A review by jennifer_mangieri
Blonde by Joyce Carol Oates

4.0

Award-winning novelist Joyce Carol Oates gives us a picture of the life of "Marilyn Monroe", born Norma Jeane Baker, in this novel loosely based on Marilyn's life story. From her early childhood (abusive) to her years growing up in an orphanage & various foster homes, to her early marriage & years as a model & starlet, to her stardom, her lovers, her marriages, to her last years, the novel brings to life Marilyn's insecurity, instability, her yearning to prove or justify herself in some way, the tremendous battles she fought with herself every day, just to get by, let alone cope with stardom.

I've read most of JCO's novels & this is one of my favorites. I love the way Oates uses "soft focus" and "hard focus" moments to depict Marilyn's life - the life of a movie star. One moment impressionistic & the next sharply concentrated on a single incident, the technique Oates uses is like the camera in Marilyn's life - shifting around, showing the best of Marilyn one moment & the worst the next. The camera gave Marilyn some of the best times of her life - and some of the worst - & that's how Oates moves around throughout the book - so you really get a sense of the different sides of Marilyn. "Good" Marilyn was talented, beautiful, loving, friendly, funny, studious, a writer, a perfectionist. "Bad" Marilyn was silly, self-destructive, lacking in personal hygiene, self-absorbed, despairing, wasteful, messy, promiscuous, & uncaring about her own time or that of others. I liked the shifting narrators, & bits of journals, letters & other people's stories scattered throughout, to show the different ways Marilyn was perceived and known. Oates also brings to life the Hollywood era of big studios & McCarthy scare tactics - a world in which female stars, even big stars, had little power. Overall a haunting book that made me want to learn more about the real Norma Jeane.

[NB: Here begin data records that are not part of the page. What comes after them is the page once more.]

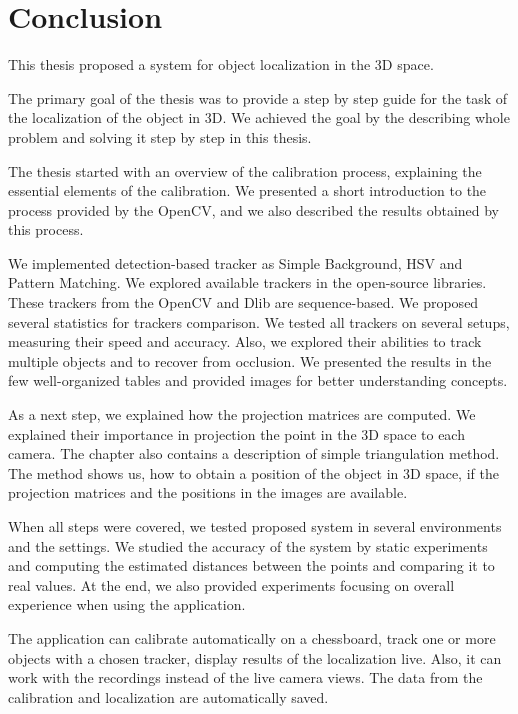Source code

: \chapter*{Conclusion}

This thesis proposed a system for object localization in the 3D space.

The primary goal of the thesis was to provide a step by step guide for the task
of the localization of the object in 3D. We achieved the goal by the describing
whole problem and solving it step by step in this thesis.

The thesis started with an overview of the calibration process, explaining the
essential elements of the calibration. We presented a short introduction to the
process provided by the OpenCV, and we also described the results obtained by
this process.

We implemented detection-based tracker as Simple Background, HSV and Pattern
Matching. We explored available trackers in the open-source libraries. These
trackers from the OpenCV and Dlib are sequence-based. We proposed several
statistics for trackers comparison. We tested all trackers on several setups,
measuring their speed and accuracy. Also, we explored their abilities to track
multiple objects and to recover from occlusion. We presented the results in the
few well-organized tables and provided images for better understanding
concepts.

As a next step, we explained how the projection matrices are computed. We
explained their importance in projection the point in the 3D space to each
camera. The chapter also contains a description of simple triangulation method.
The method shows us, how to obtain a position of the object in 3D space, if the
projection matrices and the positions in the images are available.

When all steps were covered, we tested proposed system in several environments
and the settings. We studied the accuracy of the system by static experiments
and computing the estimated distances between the points and comparing it to
real values. At the end, we also provided experiments focusing on overall
experience when using the application.

The application can calibrate automatically on a chessboard, track one or more
objects with a chosen tracker, display results of the localization live. Also,
it can work with the recordings instead of the live camera views. The data from
the calibration and localization are automatically saved.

Why you might not like this book though I did - it's very long. It's very sad. You might get impatient with Marilyn. You might get impatient with just about every character in the book - other than Arthur Miller ("the Playwright"), who is given a sympathetic portrayal. If you don't like shifts in narrator, timeframe, etc., you probably won't like it - it can be a little hard to figure out in that way. And yeah...we all know how it ends.